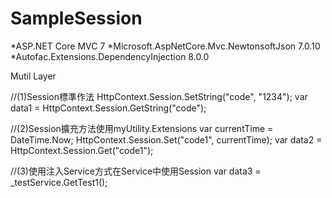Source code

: # SampleSession
*ASP.NET Core MVC 7
*Microsoft.AspNetCore.Mvc.NewtonsoftJson 7.0.10
*Autofac.Extensions.DependencyInjection 8.0.0

Mutil Layer

  //(1)Session標準作法
  HttpContext.Session.SetString("code", "1234");
  var data1 = HttpContext.Session.GetString("code");

  //(2)Session擴充方法使用myUtility.Extensions
  var currentTime = DateTime.Now;
  HttpContext.Session.Set<DateTime>("code1", currentTime);
  var data2 = HttpContext.Session.Get<DateTime>("code1");

  //(3)使用注入Service方式在Service中使用Session
  var data3 = _testService.GetTest1();
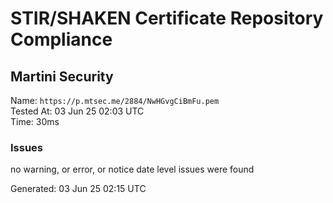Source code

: # STIR/SHAKEN Certificate Repository Compliance

## Martini Security

Name: `https://p.mtsec.me/2884/NwHGvgCiBmFu.pem`\
Tested At: 03 Jun 25 02:03 UTC\
Time: 30ms

### Issues

no warning, or error, or notice date level issues were found

Generated: 03 Jun 25 02:15 UTC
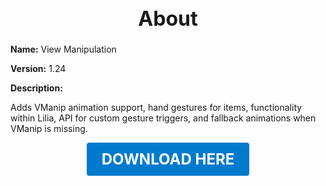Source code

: <h1 style="text-align:center; font-size:2rem; font-weight:bold;">About</h1>

**Name:**
View Manipulation

**Version:**
1.24

**Description:**

Adds VManip animation support, hand gestures for items, functionality within Lilia, API for custom gesture triggers, and fallback animations when VManip is missing.




<p align="center"><a href="https://github.com/LiliaFramework/Modules/raw/refs/heads/gh-pages/vmanip.zip" style="display:inline-block;padding:12px 24px;font-size:1.5rem;font-weight:bold;text-decoration:none;color:#fff;background-color:var(--md-primary-fg-color,#007acc);border-radius:4px;">DOWNLOAD HERE</a></p>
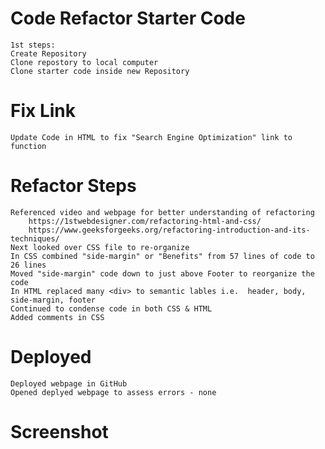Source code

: # Code Refactor Starter Code
    1st steps:
    Create Repository
    Clone repostory to local computer
    Clone starter code inside new Repository

# Fix Link
    Update Code in HTML to fix "Search Engine Optimization" link to function

# Refactor Steps
    Referenced video and webpage for better understanding of refactoring
        https://1stwebdesigner.com/refactoring-html-and-css/
        https://www.geeksforgeeks.org/refactoring-introduction-and-its-techniques/
    Next looked over CSS file to re-organize   
    In CSS combined "side-margin" or "Benefits" from 57 lines of code to 26 lines
    Moved "side-margin" code down to just above Footer to reorganize the code 
    In HTML replaced many <div> to semantic lables i.e.  header, body, side-margin, footer
    Continued to condense code in both CSS & HTML
    Added comments in CSS

# Deployed
    Deployed webpage in GitHub
    Opened deplyed webpage to assess errors - none

# Screenshot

=== Task item ===
Only lines that hold the string "Repository" belong in the answer, so copy every one of them from the records.

=== Output below ===
: # STIR/SHAKEN Certificate Repository Compliance
    Create Repository
    Clone starter code inside new Repository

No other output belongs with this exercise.